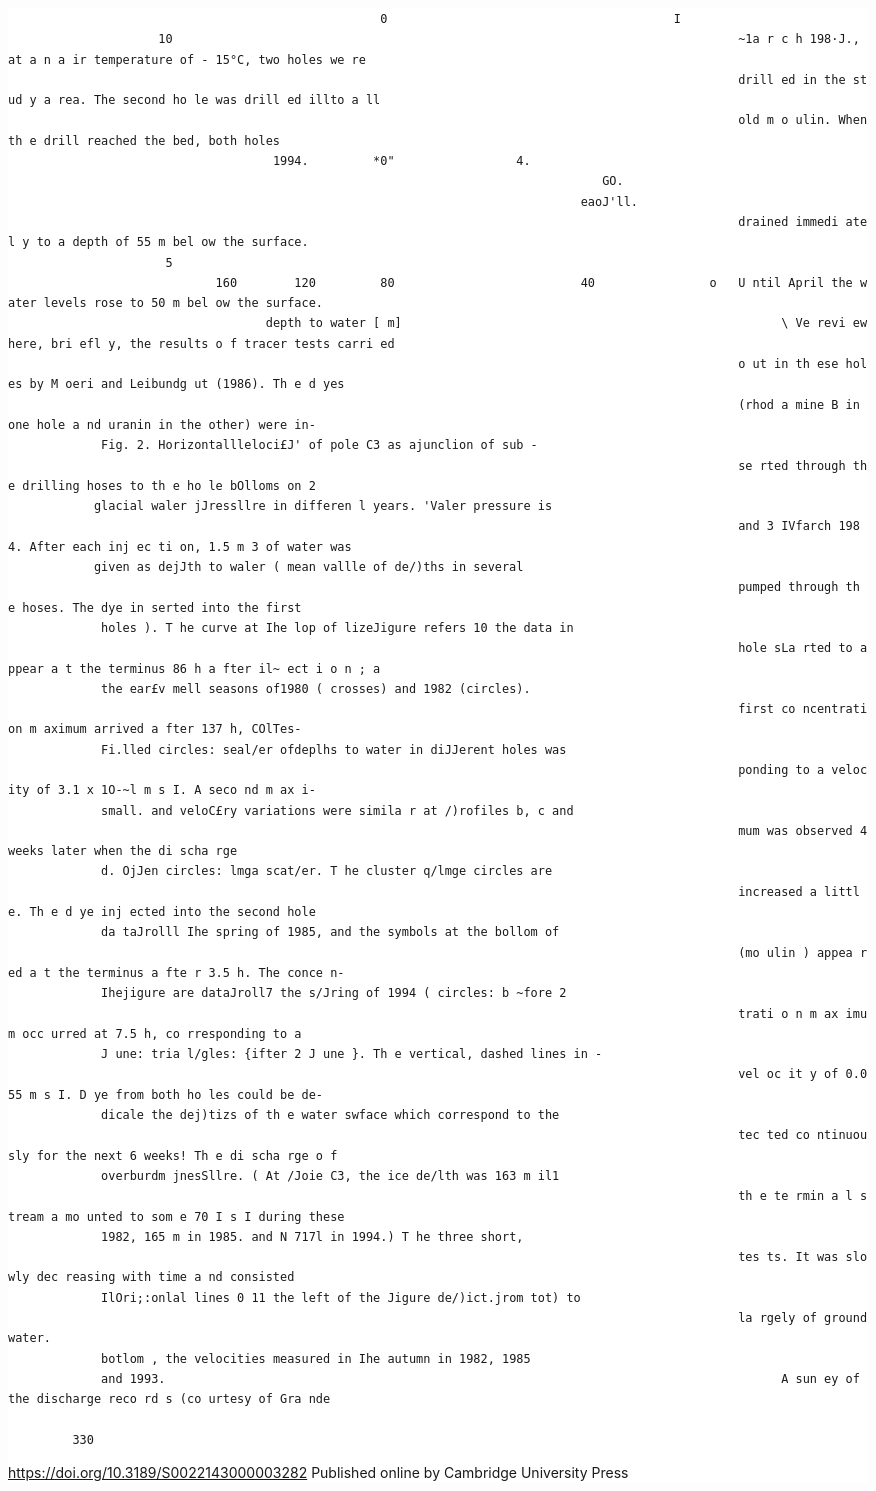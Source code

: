                                                         0                                        I
                         10                                                                               ~1a r c h 198·J., at a n a ir temperature of - 15°C, two holes we re
                                                                                                          drill ed in the stud y a rea. The second ho le was drill ed illto a ll
                                                                                                          old m o ulin. When th e drill reached the bed, both holes
                                         1994.         *0"                 4.
                                                                                       GO.
                                                                                    eaoJ'll.
                                                                                                          drained immedi atel y to a depth of 55 m bel ow the surface.
                          5
                                 160        120         80                          40                o   U ntil April the water levels rose to 50 m bel ow the surface.
                                        depth to water [ m]                                                     \ Ve revi ew here, bri efl y, the results o f tracer tests carri ed
                                                                                                          o ut in th ese holes by M oeri and Leibundg ut (1986). Th e d yes
                                                                                                          (rhod a mine B in one hole a nd uranin in the other) were in-
                 Fig. 2. Horizontallleloci£J' of pole C3 as ajunclion of sub -
                                                                                                          se rted through th e drilling hoses to th e ho le bOlloms on 2
                glacial waler jJressllre in differen l years. 'Valer pressure is
                                                                                                          and 3 IVfarch 1984. After each inj ec ti on, 1.5 m 3 of water was
                given as dejJth to waler ( mean vallle of de/)ths in several
                                                                                                          pumped through th e hoses. The dye in serted into the first
                 holes ). T he curve at Ihe lop of lizeJigure refers 10 the data in
                                                                                                          hole sLa rted to appear a t the terminus 86 h a fter il~ ect i o n ; a
                 the ear£v mell seasons of1980 ( crosses) and 1982 (circles).
                                                                                                          first co ncentrati on m aximum arrived a fter 137 h, COlTes-
                 Fi.lled circles: seal/er ofdeplhs to water in diJJerent holes was
                                                                                                          ponding to a veloc ity of 3.1 x 1O-~l m s I. A seco nd m ax i-
                 small. and veloC£ry variations were simila r at /)rofiles b, c and
                                                                                                          mum was observed 4 weeks later when the di scha rge
                 d. OjJen circles: lmga scat/er. T he cluster q/lmge circles are
                                                                                                          increased a littl e. Th e d ye inj ected into the second hole
                 da taJrolll Ihe spring of 1985, and the symbols at the bollom of
                                                                                                          (mo ulin ) appea red a t the terminus a fte r 3.5 h. The conce n-
                 Ihejigure are dataJroll7 the s/Jring of 1994 ( circles: b ~fore 2
                                                                                                          trati o n m ax imum occ urred at 7.5 h, co rresponding to a
                 J une: tria l/gles: {ifter 2 J une }. Th e vertical, dashed lines in -
                                                                                                          vel oc it y of 0.055 m s I. D ye from both ho les could be de-
                 dicale the dej)tizs of th e water swface which correspond to the
                                                                                                          tec ted co ntinuously for the next 6 weeks! Th e di scha rge o f
                 overburdm jnesSllre. ( At /Joie C3, the ice de/lth was 163 m il1
                                                                                                          th e te rmin a l stream a mo unted to som e 70 I s I during these
                 1982, 165 m in 1985. and N 717l in 1994.) T he three short,
                                                                                                          tes ts. It was slowly dec reasing with time a nd consisted
                 IlOri;:onlal lines 0 11 the left of the Jigure de/)ict.jrom tot) to
                                                                                                          la rgely of ground water.
                 botlom , the velocities measured in Ihe autumn in 1982, 1985
                 and 1993.                                                                                      A sun ey of the discharge reco rd s (co urtesy of Gra nde

             330
https://doi.org/10.3189/S0022143000003282 Published online by Cambridge University Press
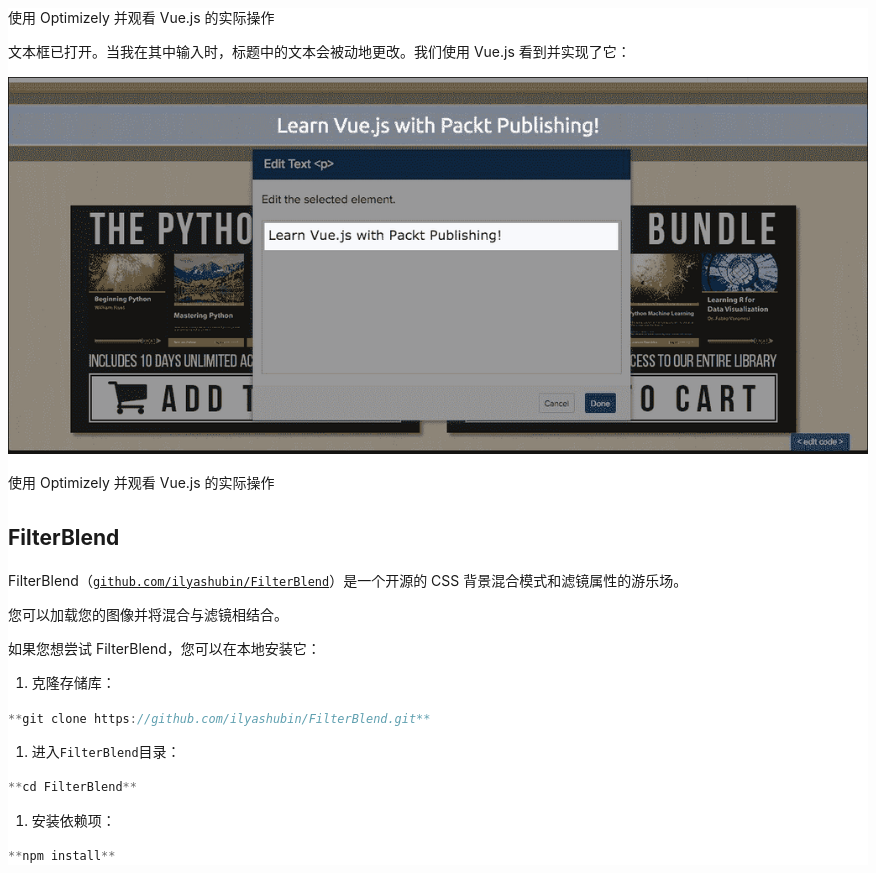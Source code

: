 使用 Optimizely 并观看 Vue.js 的实际操作

文本框已打开。当我在其中输入时，标题中的文本会被动地更改。我们使用 Vue.js 看到并实现了它：

![Optimizely](img/image00230.jpeg)

使用 Optimizely 并观看 Vue.js 的实际操作

## FilterBlend

FilterBlend（[`github.com/ilyashubin/FilterBlend`](https://github.com/ilyashubin/FilterBlend)）是一个开源的 CSS 背景混合模式和滤镜属性的游乐场。

您可以加载您的图像并将混合与滤镜相结合。

如果您想尝试 FilterBlend，您可以在本地安装它：

1.  克隆存储库：

```js
**git clone https://github.com/ilyashubin/FilterBlend.git**

```

1.  进入`FilterBlend`目录：

```js
**cd FilterBlend**

```

1.  安装依赖项：

```js
**npm install**

```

• • •

## EXERCISE
Find the word "water" in the data and copy out each line where it turns up.

## SOLUTION
                                 160        120         80                          40                o   U ntil April the water levels rose to 50 m bel ow the surface.
                                        depth to water [ m]                                                     \ Ve revi ew here, bri efl y, the results o f tracer tests carri ed
                                                                                                          and 3 IVfarch 1984. After each inj ec ti on, 1.5 m 3 of water was
                 Fi.lled circles: seal/er ofdeplhs to water in diJJerent holes was
                 dicale the dej)tizs of th e water swface which correspond to the
                                                                                                          la rgely of ground water.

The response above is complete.